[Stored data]
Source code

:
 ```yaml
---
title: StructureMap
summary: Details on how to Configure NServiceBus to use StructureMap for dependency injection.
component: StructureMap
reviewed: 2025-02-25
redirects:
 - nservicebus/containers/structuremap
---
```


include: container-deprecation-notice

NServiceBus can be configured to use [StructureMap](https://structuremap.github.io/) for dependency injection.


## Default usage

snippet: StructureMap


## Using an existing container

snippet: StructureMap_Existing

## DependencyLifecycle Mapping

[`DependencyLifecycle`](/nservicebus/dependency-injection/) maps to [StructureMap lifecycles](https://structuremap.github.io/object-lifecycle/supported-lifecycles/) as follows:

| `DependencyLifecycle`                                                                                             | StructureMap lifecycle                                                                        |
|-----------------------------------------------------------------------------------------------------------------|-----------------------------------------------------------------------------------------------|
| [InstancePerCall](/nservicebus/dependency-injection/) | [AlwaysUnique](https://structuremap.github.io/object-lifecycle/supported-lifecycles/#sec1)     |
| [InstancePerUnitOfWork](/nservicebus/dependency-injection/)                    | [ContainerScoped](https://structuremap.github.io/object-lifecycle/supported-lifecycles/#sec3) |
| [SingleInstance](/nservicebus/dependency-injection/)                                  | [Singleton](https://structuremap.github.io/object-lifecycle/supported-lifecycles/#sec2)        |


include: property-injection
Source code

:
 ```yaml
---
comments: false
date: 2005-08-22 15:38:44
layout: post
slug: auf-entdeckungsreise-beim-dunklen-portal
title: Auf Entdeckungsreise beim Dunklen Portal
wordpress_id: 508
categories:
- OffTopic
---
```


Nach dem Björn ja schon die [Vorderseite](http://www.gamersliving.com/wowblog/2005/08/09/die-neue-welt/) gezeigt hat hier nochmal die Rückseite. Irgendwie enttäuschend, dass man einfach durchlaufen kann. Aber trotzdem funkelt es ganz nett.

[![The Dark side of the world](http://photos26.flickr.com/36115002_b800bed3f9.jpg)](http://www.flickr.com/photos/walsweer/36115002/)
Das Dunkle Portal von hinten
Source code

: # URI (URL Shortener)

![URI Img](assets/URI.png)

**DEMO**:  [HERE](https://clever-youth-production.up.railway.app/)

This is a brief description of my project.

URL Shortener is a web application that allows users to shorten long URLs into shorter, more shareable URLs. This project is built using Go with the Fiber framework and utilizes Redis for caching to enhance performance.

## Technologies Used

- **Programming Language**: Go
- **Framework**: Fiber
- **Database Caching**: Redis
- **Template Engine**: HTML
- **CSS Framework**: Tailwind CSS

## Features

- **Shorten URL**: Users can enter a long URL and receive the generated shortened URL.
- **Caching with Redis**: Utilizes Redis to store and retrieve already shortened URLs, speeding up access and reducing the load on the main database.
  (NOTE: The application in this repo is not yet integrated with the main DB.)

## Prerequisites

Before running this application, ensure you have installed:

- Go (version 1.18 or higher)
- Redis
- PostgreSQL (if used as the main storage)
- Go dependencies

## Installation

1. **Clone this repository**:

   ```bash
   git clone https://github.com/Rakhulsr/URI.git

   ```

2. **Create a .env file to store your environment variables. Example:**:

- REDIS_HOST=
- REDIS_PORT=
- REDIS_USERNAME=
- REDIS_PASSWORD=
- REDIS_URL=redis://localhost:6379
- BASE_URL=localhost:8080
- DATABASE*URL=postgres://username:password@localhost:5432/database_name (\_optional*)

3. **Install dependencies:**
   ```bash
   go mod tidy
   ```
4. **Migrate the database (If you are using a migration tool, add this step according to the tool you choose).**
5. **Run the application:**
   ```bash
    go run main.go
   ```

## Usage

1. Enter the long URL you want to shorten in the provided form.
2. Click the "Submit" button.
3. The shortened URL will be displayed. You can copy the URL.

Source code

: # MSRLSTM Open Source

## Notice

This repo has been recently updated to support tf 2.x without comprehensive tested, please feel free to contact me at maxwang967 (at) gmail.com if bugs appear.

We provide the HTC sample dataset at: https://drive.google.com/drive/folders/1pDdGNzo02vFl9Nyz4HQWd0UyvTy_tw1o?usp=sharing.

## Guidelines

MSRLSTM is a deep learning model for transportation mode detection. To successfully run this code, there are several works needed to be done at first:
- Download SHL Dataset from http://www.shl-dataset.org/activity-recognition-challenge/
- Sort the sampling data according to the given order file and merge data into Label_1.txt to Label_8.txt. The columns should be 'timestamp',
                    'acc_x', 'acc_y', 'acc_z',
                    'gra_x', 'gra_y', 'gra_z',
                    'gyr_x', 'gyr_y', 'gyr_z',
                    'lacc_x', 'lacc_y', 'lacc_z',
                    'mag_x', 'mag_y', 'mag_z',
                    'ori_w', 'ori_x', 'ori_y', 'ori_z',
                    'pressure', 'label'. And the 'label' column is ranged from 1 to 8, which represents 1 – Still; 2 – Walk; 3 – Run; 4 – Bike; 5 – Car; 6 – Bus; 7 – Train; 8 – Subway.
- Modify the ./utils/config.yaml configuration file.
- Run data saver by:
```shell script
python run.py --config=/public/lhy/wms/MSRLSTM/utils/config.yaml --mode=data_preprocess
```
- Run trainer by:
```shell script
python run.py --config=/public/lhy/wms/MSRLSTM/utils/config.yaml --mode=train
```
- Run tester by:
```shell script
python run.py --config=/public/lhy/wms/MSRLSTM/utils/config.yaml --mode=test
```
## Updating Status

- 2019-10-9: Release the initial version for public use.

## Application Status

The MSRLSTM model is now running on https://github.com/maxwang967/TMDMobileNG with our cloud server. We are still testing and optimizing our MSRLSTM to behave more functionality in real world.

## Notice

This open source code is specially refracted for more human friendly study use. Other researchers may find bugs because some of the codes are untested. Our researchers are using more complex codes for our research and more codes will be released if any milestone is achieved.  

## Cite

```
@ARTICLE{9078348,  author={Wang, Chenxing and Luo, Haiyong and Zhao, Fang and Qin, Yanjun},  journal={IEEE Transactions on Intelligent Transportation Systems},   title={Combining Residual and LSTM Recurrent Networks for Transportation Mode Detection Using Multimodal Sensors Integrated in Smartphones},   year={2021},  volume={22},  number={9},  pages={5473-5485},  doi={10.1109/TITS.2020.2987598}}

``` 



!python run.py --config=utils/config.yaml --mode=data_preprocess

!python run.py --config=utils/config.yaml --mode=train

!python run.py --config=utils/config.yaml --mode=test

■ **EXERCISE GOAL**
Return all of the entries word for word.

■ **EXERCISE OUTPUT**
Source code

:
 ```yaml
---
title: StructureMap
summary: Details on how to Configure NServiceBus to use StructureMap for dependency injection.
component: StructureMap
reviewed: 2025-02-25
redirects:
 - nservicebus/containers/structuremap
---
```


include: container-deprecation-notice

NServiceBus can be configured to use [StructureMap](https://structuremap.github.io/) for dependency injection.


## Default usage

snippet: StructureMap


## Using an existing container

snippet: StructureMap_Existing

## DependencyLifecycle Mapping

[`DependencyLifecycle`](/nservicebus/dependency-injection/) maps to [StructureMap lifecycles](https://structuremap.github.io/object-lifecycle/supported-lifecycles/) as follows:

| `DependencyLifecycle`                                                                                             | StructureMap lifecycle                                                                        |
|-----------------------------------------------------------------------------------------------------------------|-----------------------------------------------------------------------------------------------|
| [InstancePerCall](/nservicebus/dependency-injection/) | [AlwaysUnique](https://structuremap.github.io/object-lifecycle/supported-lifecycles/#sec1)     |
| [InstancePerUnitOfWork](/nservicebus/dependency-injection/)                    | [ContainerScoped](https://structuremap.github.io/object-lifecycle/supported-lifecycles/#sec3) |
| [SingleInstance](/nservicebus/dependency-injection/)                                  | [Singleton](https://structuremap.github.io/object-lifecycle/supported-lifecycles/#sec2)        |


include: property-injection
Source code

:
 ```yaml
---
comments: false
date: 2005-08-22 15:38:44
layout: post
slug: auf-entdeckungsreise-beim-dunklen-portal
title: Auf Entdeckungsreise beim Dunklen Portal
wordpress_id: 508
categories:
- OffTopic
---
```


Nach dem Björn ja schon die [Vorderseite](http://www.gamersliving.com/wowblog/2005/08/09/die-neue-welt/) gezeigt hat hier nochmal die Rückseite. Irgendwie enttäuschend, dass man einfach durchlaufen kann. Aber trotzdem funkelt es ganz nett.

[![The Dark side of the world](http://photos26.flickr.com/36115002_b800bed3f9.jpg)](http://www.flickr.com/photos/walsweer/36115002/)
Das Dunkle Portal von hinten
Source code

: # URI (URL Shortener)

![URI Img](assets/URI.png)

**DEMO**:  [HERE](https://clever-youth-production.up.railway.app/)

This is a brief description of my project.

URL Shortener is a web application that allows users to shorten long URLs into shorter, more shareable URLs. This project is built using Go with the Fiber framework and utilizes Redis for caching to enhance performance.

## Technologies Used

- **Programming Language**: Go
- **Framework**: Fiber
- **Database Caching**: Redis
- **Template Engine**: HTML
- **CSS Framework**: Tailwind CSS

## Features

- **Shorten URL**: Users can enter a long URL and receive the generated shortened URL.
- **Caching with Redis**: Utilizes Redis to store and retrieve already shortened URLs, speeding up access and reducing the load on the main database.
  (NOTE: The application in this repo is not yet integrated with the main DB.)

## Prerequisites

Before running this application, ensure you have installed:

- Go (version 1.18 or higher)
- Redis
- PostgreSQL (if used as the main storage)
- Go dependencies

## Installation

1. **Clone this repository**:

   ```bash
   git clone https://github.com/Rakhulsr/URI.git

   ```

2. **Create a .env file to store your environment variables. Example:**:

- REDIS_HOST=
- REDIS_PORT=
- REDIS_USERNAME=
- REDIS_PASSWORD=
- REDIS_URL=redis://localhost:6379
- BASE_URL=localhost:8080
- DATABASE*URL=postgres://username:password@localhost:5432/database_name (\_optional*)

3. **Install dependencies:**
   ```bash
   go mod tidy
   ```
4. **Migrate the database (If you are using a migration tool, add this step according to the tool you choose).**
5. **Run the application:**
   ```bash
    go run main.go
   ```

## Usage

1. Enter the long URL you want to shorten in the provided form.
2. Click the "Submit" button.
3. The shortened URL will be displayed. You can copy the URL.

Source code

: # MSRLSTM Open Source

## Notice

This repo has been recently updated to support tf 2.x without comprehensive tested, please feel free to contact me at maxwang967 (at) gmail.com if bugs appear.

We provide the HTC sample dataset at: https://drive.google.com/drive/folders/1pDdGNzo02vFl9Nyz4HQWd0UyvTy_tw1o?usp=sharing.

## Guidelines

MSRLSTM is a deep learning model for transportation mode detection. To successfully run this code, there are several works needed to be done at first:
- Download SHL Dataset from http://www.shl-dataset.org/activity-recognition-challenge/
- Sort the sampling data according to the given order file and merge data into Label_1.txt to Label_8.txt. The columns should be 'timestamp',
                    'acc_x', 'acc_y', 'acc_z',
                    'gra_x', 'gra_y', 'gra_z',
                    'gyr_x', 'gyr_y', 'gyr_z',
                    'lacc_x', 'lacc_y', 'lacc_z',
                    'mag_x', 'mag_y', 'mag_z',
                    'ori_w', 'ori_x', 'ori_y', 'ori_z',
                    'pressure', 'label'. And the 'label' column is ranged from 1 to 8, which represents 1 – Still; 2 – Walk; 3 – Run; 4 – Bike; 5 – Car; 6 – Bus; 7 – Train; 8 – Subway.
- Modify the ./utils/config.yaml configuration file.
- Run data saver by:
```shell script
python run.py --config=/public/lhy/wms/MSRLSTM/utils/config.yaml --mode=data_preprocess
```
- Run trainer by:
```shell script
python run.py --config=/public/lhy/wms/MSRLSTM/utils/config.yaml --mode=train
```
- Run tester by:
```shell script
python run.py --config=/public/lhy/wms/MSRLSTM/utils/config.yaml --mode=test
```
## Updating Status

- 2019-10-9: Release the initial version for public use.

## Application Status

The MSRLSTM model is now running on https://github.com/maxwang967/TMDMobileNG with our cloud server. We are still testing and optimizing our MSRLSTM to behave more functionality in real world.

## Notice

This open source code is specially refracted for more human friendly study use. Other researchers may find bugs because some of the codes are untested. Our researchers are using more complex codes for our research and more codes will be released if any milestone is achieved.  

## Cite

```
@ARTICLE{9078348,  author={Wang, Chenxing and Luo, Haiyong and Zhao, Fang and Qin, Yanjun},  journal={IEEE Transactions on Intelligent Transportation Systems},   title={Combining Residual and LSTM Recurrent Networks for Transportation Mode Detection Using Multimodal Sensors Integrated in Smartphones},   year={2021},  volume={22},  number={9},  pages={5473-5485},  doi={10.1109/TITS.2020.2987598}}

``` 



!python run.py --config=utils/config.yaml --mode=data_preprocess

!python run.py --config=utils/config.yaml --mode=train

!python run.py --config=utils/config.yaml --mode=test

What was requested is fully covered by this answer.